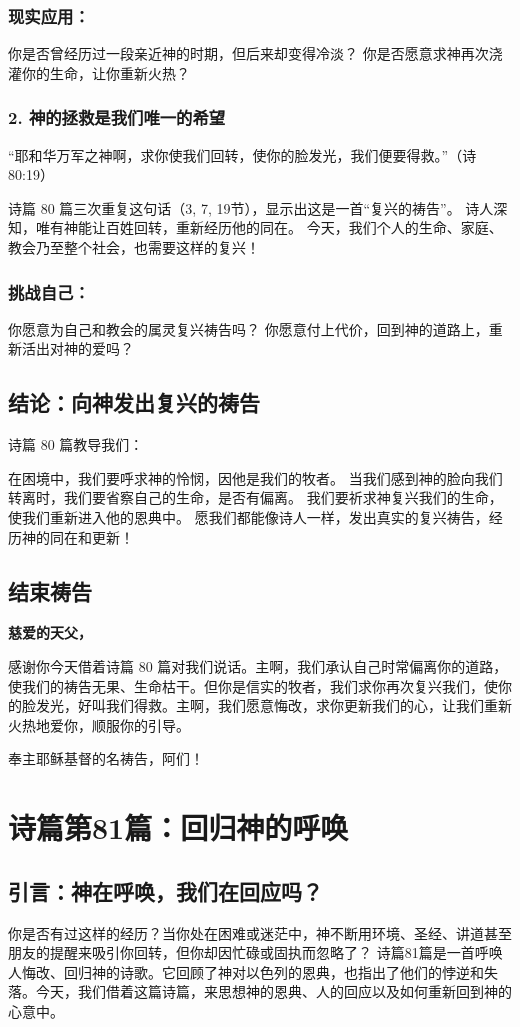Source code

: \documentclass[a4paper, 12pt]{article}
\begin{document}
\subsubsection*{现实应用：}
你是否曾经历过一段亲近神的时期，但后来却变得冷淡？
你是否愿意求神再次浇灌你的生命，让你重新火热？
\subsubsection*{2. 神的拯救是我们唯一的希望}
“耶和华万军之神啊，求你使我们回转，使你的脸发光，我们便要得救。”（诗 80:19）

诗篇 80 篇三次重复这句话（3, 7, 19节），显示出这是一首“复兴的祷告”。
诗人深知，唯有神能让百姓回转，重新经历他的同在。
今天，我们个人的生命、家庭、教会乃至整个社会，也需要这样的复兴！
\subsubsection*{挑战自己：}

你愿意为自己和教会的属灵复兴祷告吗？
你愿意付上代价，回到神的道路上，重新活出对神的爱吗？
\subsection*{结论：向神发出复兴的祷告}
诗篇 80 篇教导我们：

在困境中，我们要呼求神的怜悯，因他是我们的牧者。
当我们感到神的脸向我们转离时，我们要省察自己的生命，是否有偏离。
我们要祈求神复兴我们的生命，使我们重新进入他的恩典中。
愿我们都能像诗人一样，发出真实的复兴祷告，经历神的同在和更新！

\subsection*{结束祷告}
\textbf{慈爱的天父，}

感谢你今天借着诗篇 80 篇对我们说话。主啊，我们承认自己时常偏离你的道路，使我们的祷告无果、生命枯干。但你是信实的牧者，我们求你再次复兴我们，使你的脸发光，好叫我们得救。主啊，我们愿意悔改，求你更新我们的心，让我们重新火热地爱你，顺服你的引导。

奉主耶稣基督的名祷告，阿们！
\newpage
\section{诗篇第81篇：回归神的呼唤}
\subsection*{引言：神在呼唤，我们在回应吗？}
你是否有过这样的经历？当你处在困难或迷茫中，神不断用环境、圣经、讲道甚至朋友的提醒来吸引你回转，但你却因忙碌或固执而忽略了？
诗篇81篇是一首呼唤人悔改、回归神的诗歌。它回顾了神对以色列的恩典，也指出了他们的悖逆和失落。今天，我们借着这篇诗篇，来思想神的恩典、人的回应以及如何重新回到神的心意中。
\end{document}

____

## Work to complete
Return each line of the records above in which the word "subsubsection" occurs.

## Result for this task
\subsubsection*{现实应用：}
\subsubsection*{2. 神的拯救是我们唯一的希望}
\subsubsection*{挑战自己：}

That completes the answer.